### Document images with source code
-----
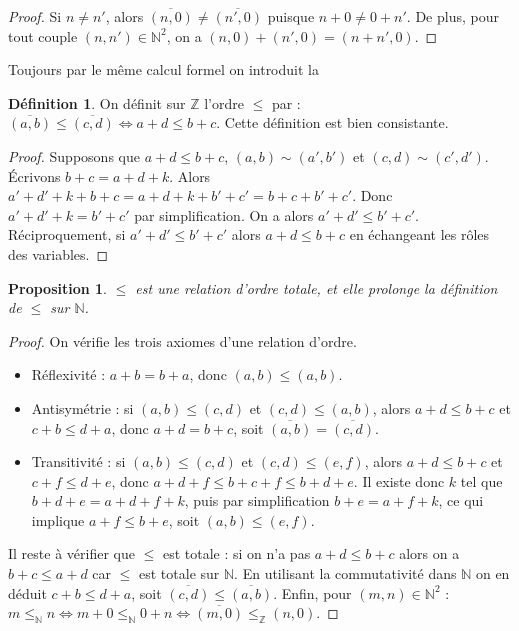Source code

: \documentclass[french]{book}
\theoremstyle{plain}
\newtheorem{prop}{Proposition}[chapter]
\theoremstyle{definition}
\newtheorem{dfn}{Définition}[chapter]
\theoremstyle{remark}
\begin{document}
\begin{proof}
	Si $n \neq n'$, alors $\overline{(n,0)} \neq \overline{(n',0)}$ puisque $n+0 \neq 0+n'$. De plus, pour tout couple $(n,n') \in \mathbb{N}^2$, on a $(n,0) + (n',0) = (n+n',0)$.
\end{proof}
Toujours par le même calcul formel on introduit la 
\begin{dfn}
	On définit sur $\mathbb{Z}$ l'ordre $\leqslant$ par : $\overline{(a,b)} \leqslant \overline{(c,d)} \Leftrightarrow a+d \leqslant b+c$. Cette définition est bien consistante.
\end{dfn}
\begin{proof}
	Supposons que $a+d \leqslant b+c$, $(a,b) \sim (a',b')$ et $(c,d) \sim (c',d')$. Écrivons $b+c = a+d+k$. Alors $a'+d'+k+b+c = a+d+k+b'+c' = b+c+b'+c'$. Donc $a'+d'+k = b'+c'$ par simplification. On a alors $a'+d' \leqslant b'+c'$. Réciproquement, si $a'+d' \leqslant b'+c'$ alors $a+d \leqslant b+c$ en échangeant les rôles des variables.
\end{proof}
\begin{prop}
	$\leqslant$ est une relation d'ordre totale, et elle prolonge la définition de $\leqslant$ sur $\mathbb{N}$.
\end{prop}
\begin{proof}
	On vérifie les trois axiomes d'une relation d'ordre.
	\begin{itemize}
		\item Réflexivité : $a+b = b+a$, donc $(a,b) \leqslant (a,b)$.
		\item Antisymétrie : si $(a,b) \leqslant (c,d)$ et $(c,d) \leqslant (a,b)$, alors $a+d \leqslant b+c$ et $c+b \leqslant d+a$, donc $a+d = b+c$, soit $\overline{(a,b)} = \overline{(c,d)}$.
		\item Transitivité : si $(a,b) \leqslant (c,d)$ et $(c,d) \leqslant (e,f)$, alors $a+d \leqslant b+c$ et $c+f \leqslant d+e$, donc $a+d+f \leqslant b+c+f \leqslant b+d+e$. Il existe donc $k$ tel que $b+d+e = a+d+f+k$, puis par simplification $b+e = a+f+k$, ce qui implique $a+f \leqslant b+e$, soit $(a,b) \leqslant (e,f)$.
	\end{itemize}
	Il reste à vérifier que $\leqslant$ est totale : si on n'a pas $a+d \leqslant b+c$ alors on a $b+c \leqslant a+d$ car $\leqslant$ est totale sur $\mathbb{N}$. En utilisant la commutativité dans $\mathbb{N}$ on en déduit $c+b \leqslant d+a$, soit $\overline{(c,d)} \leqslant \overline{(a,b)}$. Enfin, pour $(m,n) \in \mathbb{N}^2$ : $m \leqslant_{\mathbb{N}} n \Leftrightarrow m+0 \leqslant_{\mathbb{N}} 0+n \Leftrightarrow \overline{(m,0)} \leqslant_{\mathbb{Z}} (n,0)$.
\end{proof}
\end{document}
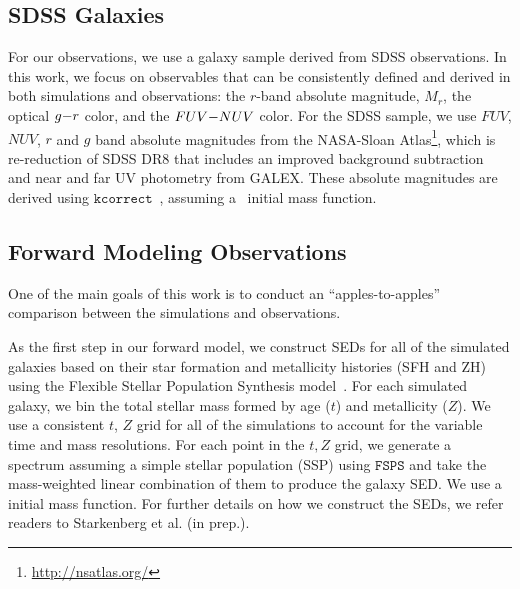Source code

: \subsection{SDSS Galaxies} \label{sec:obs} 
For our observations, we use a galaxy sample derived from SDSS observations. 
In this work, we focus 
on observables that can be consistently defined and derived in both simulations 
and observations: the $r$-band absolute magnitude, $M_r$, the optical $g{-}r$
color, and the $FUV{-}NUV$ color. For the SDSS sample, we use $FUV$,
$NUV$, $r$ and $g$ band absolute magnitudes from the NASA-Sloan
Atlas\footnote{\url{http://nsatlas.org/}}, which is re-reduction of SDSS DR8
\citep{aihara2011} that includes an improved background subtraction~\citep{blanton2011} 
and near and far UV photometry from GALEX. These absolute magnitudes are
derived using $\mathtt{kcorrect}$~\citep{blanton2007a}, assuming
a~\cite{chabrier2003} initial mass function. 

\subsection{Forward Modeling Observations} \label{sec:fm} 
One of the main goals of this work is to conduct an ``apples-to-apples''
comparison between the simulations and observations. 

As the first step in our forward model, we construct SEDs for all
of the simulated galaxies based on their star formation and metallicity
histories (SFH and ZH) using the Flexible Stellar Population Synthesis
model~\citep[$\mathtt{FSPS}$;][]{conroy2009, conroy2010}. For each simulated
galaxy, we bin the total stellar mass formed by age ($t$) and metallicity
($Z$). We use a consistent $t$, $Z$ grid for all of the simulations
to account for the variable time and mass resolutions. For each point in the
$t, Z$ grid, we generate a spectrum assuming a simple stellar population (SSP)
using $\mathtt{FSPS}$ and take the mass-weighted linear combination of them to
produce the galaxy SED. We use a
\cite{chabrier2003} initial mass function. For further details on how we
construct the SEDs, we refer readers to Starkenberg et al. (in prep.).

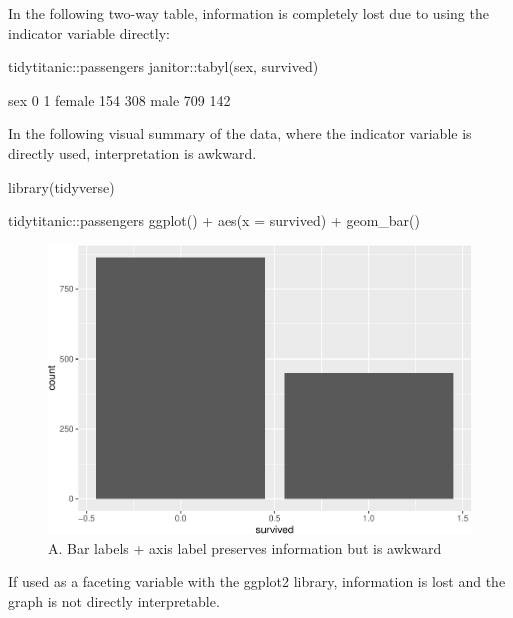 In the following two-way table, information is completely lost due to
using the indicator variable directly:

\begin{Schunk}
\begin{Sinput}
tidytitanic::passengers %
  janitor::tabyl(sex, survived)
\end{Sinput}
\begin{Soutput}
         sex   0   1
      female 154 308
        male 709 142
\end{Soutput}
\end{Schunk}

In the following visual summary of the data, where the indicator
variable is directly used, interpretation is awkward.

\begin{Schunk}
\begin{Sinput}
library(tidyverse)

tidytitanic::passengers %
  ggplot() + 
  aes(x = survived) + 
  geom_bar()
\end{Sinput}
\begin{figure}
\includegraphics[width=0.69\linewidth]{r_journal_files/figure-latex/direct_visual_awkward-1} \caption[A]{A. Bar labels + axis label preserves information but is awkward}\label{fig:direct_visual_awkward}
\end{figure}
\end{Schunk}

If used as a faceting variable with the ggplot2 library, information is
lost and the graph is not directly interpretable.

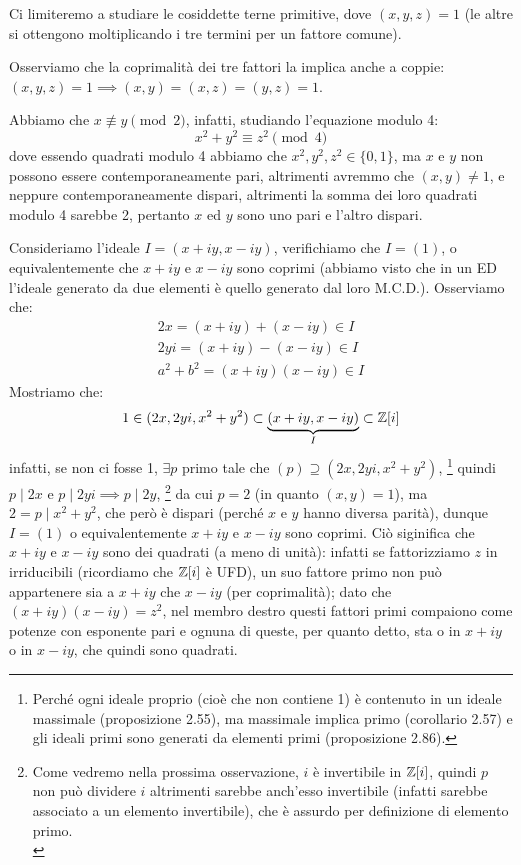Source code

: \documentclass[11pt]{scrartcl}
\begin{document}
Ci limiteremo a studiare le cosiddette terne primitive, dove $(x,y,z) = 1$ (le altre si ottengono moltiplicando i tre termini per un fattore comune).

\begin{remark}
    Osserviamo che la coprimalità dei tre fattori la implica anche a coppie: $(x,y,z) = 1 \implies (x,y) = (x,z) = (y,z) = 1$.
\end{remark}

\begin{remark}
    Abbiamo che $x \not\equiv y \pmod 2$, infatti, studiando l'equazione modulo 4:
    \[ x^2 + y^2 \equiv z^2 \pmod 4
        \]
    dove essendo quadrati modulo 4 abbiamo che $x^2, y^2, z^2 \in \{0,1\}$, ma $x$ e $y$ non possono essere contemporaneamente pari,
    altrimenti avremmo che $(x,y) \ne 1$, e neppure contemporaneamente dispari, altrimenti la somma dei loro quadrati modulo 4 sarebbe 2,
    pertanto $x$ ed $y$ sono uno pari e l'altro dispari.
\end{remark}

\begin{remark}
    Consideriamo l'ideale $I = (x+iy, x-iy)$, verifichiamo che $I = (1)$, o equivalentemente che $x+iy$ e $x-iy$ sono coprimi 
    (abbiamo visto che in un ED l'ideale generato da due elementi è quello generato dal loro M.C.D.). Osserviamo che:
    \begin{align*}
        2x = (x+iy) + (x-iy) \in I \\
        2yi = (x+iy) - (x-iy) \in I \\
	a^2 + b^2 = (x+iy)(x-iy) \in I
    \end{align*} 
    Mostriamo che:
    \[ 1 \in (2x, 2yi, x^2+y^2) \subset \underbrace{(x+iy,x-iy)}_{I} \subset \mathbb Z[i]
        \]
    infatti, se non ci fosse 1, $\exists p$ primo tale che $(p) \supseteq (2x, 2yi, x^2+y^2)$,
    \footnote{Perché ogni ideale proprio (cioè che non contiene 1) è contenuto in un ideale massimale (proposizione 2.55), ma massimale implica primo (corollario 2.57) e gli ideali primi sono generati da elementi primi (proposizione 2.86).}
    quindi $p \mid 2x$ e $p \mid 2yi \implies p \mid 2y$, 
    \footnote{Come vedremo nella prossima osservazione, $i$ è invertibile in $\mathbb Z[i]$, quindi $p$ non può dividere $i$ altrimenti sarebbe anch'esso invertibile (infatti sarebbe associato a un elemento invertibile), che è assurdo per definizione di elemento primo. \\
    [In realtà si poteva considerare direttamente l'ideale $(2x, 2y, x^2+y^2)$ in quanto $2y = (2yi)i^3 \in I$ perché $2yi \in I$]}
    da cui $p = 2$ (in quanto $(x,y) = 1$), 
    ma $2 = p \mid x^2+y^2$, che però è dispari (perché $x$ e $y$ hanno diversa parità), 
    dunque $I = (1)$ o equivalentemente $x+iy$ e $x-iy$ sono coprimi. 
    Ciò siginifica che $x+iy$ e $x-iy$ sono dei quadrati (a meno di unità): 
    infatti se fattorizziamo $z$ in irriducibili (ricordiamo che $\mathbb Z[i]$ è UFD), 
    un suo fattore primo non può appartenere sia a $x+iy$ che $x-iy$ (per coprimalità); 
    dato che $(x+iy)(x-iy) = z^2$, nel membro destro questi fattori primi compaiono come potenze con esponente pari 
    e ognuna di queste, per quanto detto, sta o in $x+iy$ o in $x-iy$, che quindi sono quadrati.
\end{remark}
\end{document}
-----
### Work instruction
Search the data above for the string "directly". Report every line where it is found.

### Answer to the problem
using the indicator variable directly:
variable is directly used, interpretation is awkward.
lost and the graph is not directly interpretable.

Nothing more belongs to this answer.